# ASSIGNMENT
Say how many of the lines below contain the word "that"; nothing else belongs in the answer.

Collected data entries
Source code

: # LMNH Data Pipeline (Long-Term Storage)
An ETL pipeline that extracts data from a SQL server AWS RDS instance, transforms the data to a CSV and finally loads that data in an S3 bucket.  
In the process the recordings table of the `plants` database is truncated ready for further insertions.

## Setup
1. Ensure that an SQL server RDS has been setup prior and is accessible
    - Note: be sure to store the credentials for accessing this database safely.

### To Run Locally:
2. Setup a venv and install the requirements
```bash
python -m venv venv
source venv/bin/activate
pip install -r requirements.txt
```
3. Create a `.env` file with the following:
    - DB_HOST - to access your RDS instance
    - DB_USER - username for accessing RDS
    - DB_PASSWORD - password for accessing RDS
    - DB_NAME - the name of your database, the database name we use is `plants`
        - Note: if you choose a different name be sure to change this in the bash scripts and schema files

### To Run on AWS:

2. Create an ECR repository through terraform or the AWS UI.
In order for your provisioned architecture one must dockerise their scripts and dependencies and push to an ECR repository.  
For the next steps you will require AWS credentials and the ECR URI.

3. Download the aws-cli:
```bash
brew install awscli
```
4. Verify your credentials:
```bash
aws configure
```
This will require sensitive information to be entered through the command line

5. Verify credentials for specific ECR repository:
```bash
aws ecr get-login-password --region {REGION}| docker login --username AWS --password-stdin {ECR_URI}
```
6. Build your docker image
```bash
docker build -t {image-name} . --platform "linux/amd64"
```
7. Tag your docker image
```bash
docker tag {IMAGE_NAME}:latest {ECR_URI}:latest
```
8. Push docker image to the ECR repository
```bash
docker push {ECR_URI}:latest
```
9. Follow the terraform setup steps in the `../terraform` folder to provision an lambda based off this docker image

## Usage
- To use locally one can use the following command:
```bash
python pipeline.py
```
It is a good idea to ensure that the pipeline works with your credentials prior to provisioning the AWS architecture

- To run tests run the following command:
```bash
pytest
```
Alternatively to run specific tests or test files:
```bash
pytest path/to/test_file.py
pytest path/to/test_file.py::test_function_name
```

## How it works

# RESULT
3